But as the UPI story points out, there is a USian angle to the story:

quote:
Murray's decision to publish the documents also implicates the United States, Britain's closest ally. In another confidential report to London, dated 18 March 2003, Murray wrote: "As seen from Tashkent, U.S. policy is not much focussed on democracy or freedom. It is about oil, gas and hegemony. In Uzbekistan, the United States pursues those ends through supporting a ruthless dictatorship. We must not close our eyes to uncomfortable truth."

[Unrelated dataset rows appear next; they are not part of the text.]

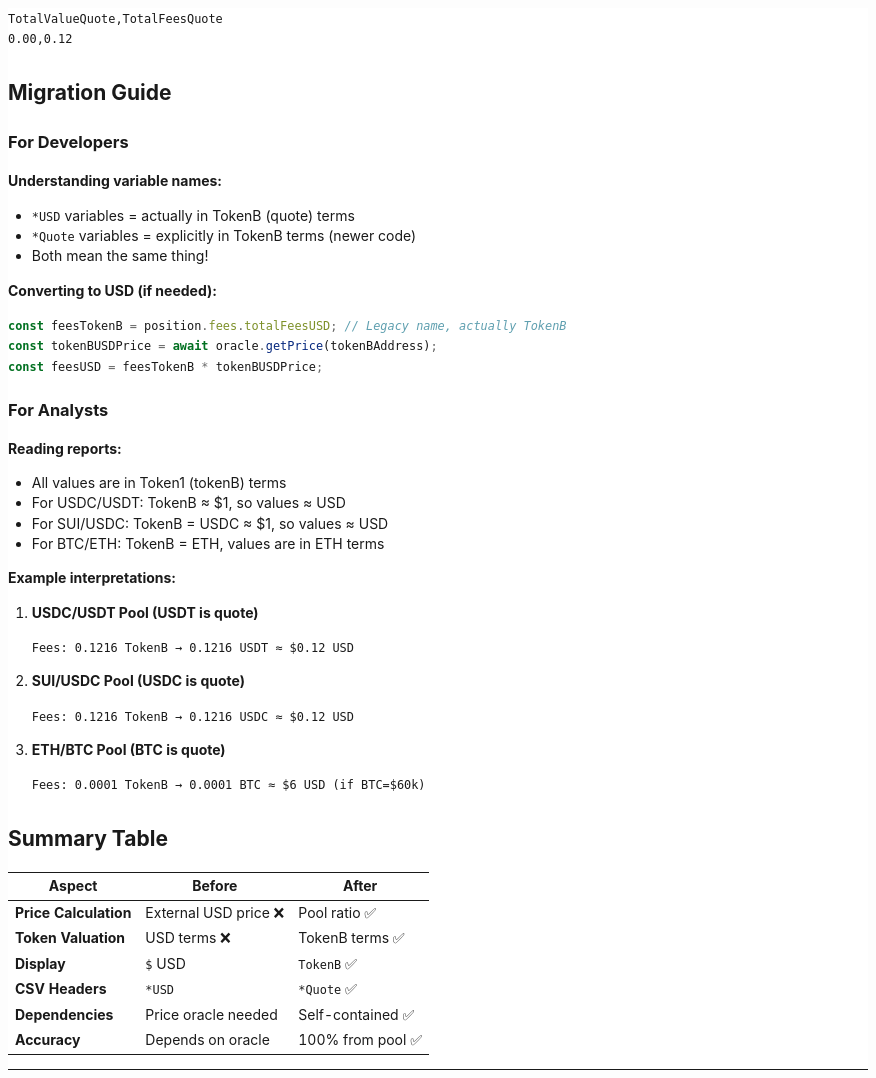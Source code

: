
 ```
TotalValueQuote,TotalFeesQuote
0.00,0.12
```

## Migration Guide

### For Developers

**Understanding variable names:**

- `*USD` variables = actually in TokenB (quote) terms
- `*Quote` variables = explicitly in TokenB terms (newer code)
- Both mean the same thing!

**Converting to USD (if needed):**

```typescript
const feesTokenB = position.fees.totalFeesUSD; // Legacy name, actually TokenB
const tokenBUSDPrice = await oracle.getPrice(tokenBAddress);
const feesUSD = feesTokenB * tokenBUSDPrice;
```

### For Analysts

**Reading reports:**

- All values are in Token1 (tokenB) terms
- For USDC/USDT: TokenB ≈ $1, so values ≈ USD
- For SUI/USDC: TokenB = USDC ≈ $1, so values ≈ USD
- For BTC/ETH: TokenB = ETH, values are in ETH terms

**Example interpretations:**

1. **USDC/USDT Pool (USDT is quote)**

   ```
   Fees: 0.1216 TokenB → 0.1216 USDT ≈ $0.12 USD
   ```

2. **SUI/USDC Pool (USDC is quote)**

   ```
   Fees: 0.1216 TokenB → 0.1216 USDC ≈ $0.12 USD
   ```

3. **ETH/BTC Pool (BTC is quote)**
   ```
   Fees: 0.0001 TokenB → 0.0001 BTC ≈ $6 USD (if BTC=$60k)
   ```

## Summary Table

| Aspect                | Before                | After             |
| --------------------- | --------------------- | ----------------- |
| **Price Calculation** | External USD price ❌ | Pool ratio ✅     |
| **Token Valuation**   | USD terms ❌          | TokenB terms ✅   |
| **Display**           | `$` USD               | `TokenB` ✅       |
| **CSV Headers**       | `*USD`                | `*Quote` ✅       |
| **Dependencies**      | Price oracle needed   | Self-contained ✅ |
| **Accuracy**          | Depends on oracle     | 100% from pool ✅ |

---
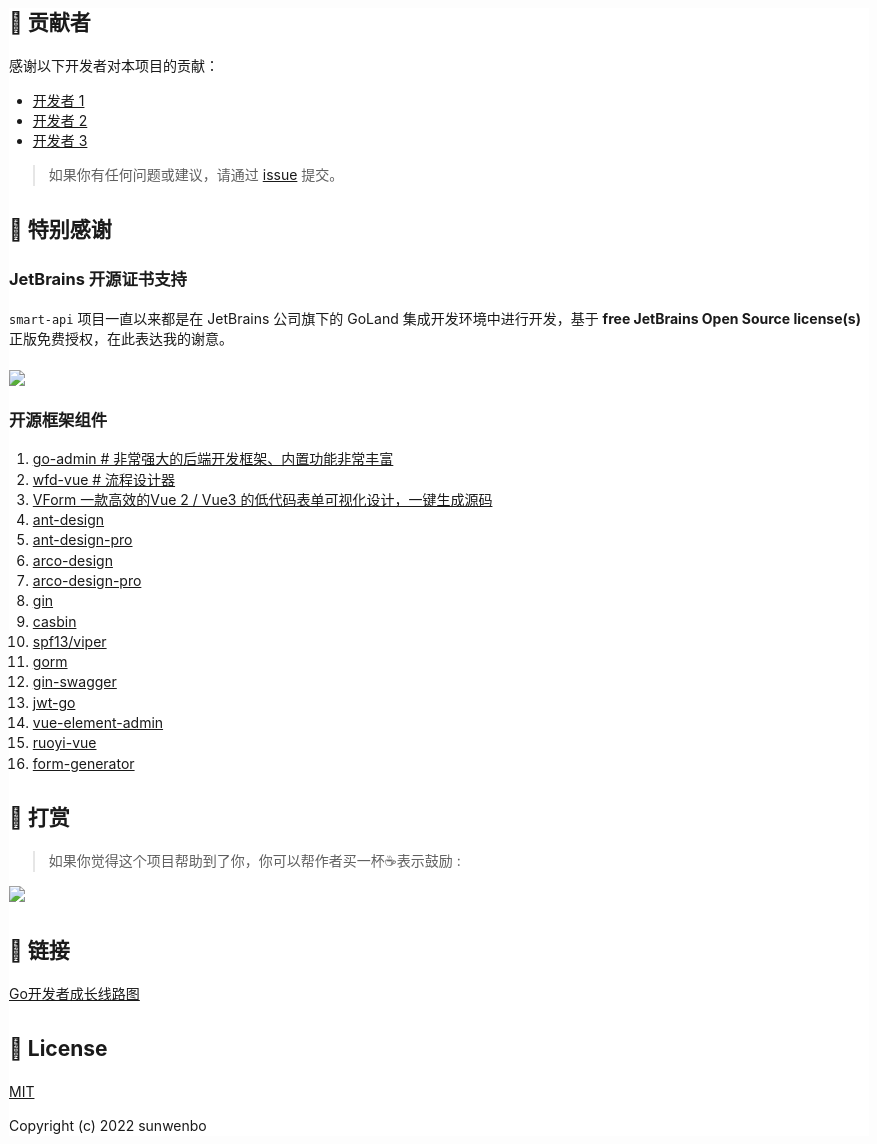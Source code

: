 </table>

## 💎 贡献者

感谢以下开发者对本项目的贡献：

- [开发者 1](https://github.com/developer1)
- [开发者 2](https://github.com/developer2)
- [开发者 3](https://github.com/developer3)


> 如果你有任何问题或建议，请通过 [issue](https://github.com/sunwenbo/smart-api/issues) 提交。


## 🤝 特别感谢

### JetBrains 开源证书支持

`smart-api` 项目一直以来都是在 JetBrains 公司旗下的 GoLand 集成开发环境中进行开发，基于 **free JetBrains Open Source license(s)** 正版免费授权，在此表达我的谢意。

<a href="https://www.jetbrains.com/?from=kubeadm-ha" target="_blank"><img src="https://raw.githubusercontent.com/panjf2000/illustrations/master/jetbrains/jetbrains-variant-4.png" width="250" align="middle"/></a>

### 开源框架组件
1. [go-admin # 非常强大的后端开发框架、内置功能非常丰富](https://github.com/go-admin-team/go-admin)
2. [wfd-vue # 流程设计器](https://github.com/guozhaolong/wfd-vue)
3. [VForm 一款高效的Vue 2 / Vue3 的低代码表单可视化设计，一键生成源码](https://vform666.com/vform3.html)
4. [ant-design](https://github.com/ant-design/ant-design)
5. [ant-design-pro](https://github.com/ant-design/ant-design-pro)
6. [arco-design](https://github.com/arco-design/arco-design)
7. [arco-design-pro](https://github.com/arco-design/arco-design-pro)
8. [gin](https://github.com/gin-gonic/gin)
9. [casbin](https://github.com/casbin/casbin)
10. [spf13/viper](https://github.com/spf13/viper)
11. [gorm](https://github.com/jinzhu/gorm)
12. [gin-swagger](https://github.com/swaggo/gin-swagger)
13. [jwt-go](https://github.com/dgrijalva/jwt-go)
14. [vue-element-admin](https://github.com/PanJiaChen/vue-element-admin)
15. [ruoyi-vue](https://gitee.com/y_project/RuoYi-Vue)
16. [form-generator](https://github.com/JakHuang/form-generator)


## 🤟 打赏

> 如果你觉得这个项目帮助到了你，你可以帮作者买一杯☕️表示鼓励 :

<img class="no-margin" src="https://github.com/sunwenbo/golang/raw/master/wxPay.jpeg"  height="200px" >

## 🤝 链接

[Go开发者成长线路图](http://www.golangroadmap.com/)

## 🔑 License

[MIT](https://github.com/sunwenbo/smart-api/blob/main/LICENSE.md)

Copyright (c) 2022 sunwenbo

"Last year the United States gave half a billion dollars in aid to Uzbekistan, about a quarter of it military aid. Bush and Powell repeatedly hail (President Islam) Karimov as a friend and ally. Yet this regime has at least seven thousand prisoners of conscience; it is a one party state without freedom of speech, without freedom of media, without freedom of movement, without freedom of assembly, without freedom of religion. It practices, systematically, the most hideous tortures on thousands. Most of the population live in conditions precisely analogous with medieval serfdom."

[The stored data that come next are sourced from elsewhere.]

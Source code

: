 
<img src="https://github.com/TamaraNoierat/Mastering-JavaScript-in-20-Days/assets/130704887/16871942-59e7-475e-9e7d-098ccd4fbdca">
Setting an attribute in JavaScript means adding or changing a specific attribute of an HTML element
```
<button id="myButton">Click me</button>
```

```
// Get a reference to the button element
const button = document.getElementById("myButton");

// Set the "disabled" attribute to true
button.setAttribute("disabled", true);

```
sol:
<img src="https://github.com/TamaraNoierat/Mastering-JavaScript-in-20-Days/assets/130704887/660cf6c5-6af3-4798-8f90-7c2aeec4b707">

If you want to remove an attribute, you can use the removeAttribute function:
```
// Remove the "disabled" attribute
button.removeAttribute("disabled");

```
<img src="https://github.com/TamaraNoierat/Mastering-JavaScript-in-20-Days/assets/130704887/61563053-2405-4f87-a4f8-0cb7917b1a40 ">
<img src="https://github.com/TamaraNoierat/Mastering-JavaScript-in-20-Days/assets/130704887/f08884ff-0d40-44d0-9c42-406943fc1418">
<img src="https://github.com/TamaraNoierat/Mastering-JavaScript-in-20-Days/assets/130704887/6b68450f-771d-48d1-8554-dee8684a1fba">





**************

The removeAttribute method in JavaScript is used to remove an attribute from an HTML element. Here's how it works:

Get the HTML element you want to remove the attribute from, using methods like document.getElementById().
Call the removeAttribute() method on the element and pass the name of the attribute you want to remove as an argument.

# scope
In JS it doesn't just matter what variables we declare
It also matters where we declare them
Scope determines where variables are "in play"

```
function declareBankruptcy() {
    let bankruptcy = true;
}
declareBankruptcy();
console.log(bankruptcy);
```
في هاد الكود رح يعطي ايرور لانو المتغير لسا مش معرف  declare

"Democracy and human rights are, despite their protestations to the contrary, in practice a long way down the U.S. agenda here," Murray goes on. "While the U.S. makes token and low-level references to human rights to appease domestic opinion, they view Karimov's vicious regime as a bastion against fundamentalism. He - and they - are in fact creating fundamentalism. When the US gives this much support to a regime that tortures people to death for having a beard or praying five times a day, is it any surprise that Muslims come to hate the West?"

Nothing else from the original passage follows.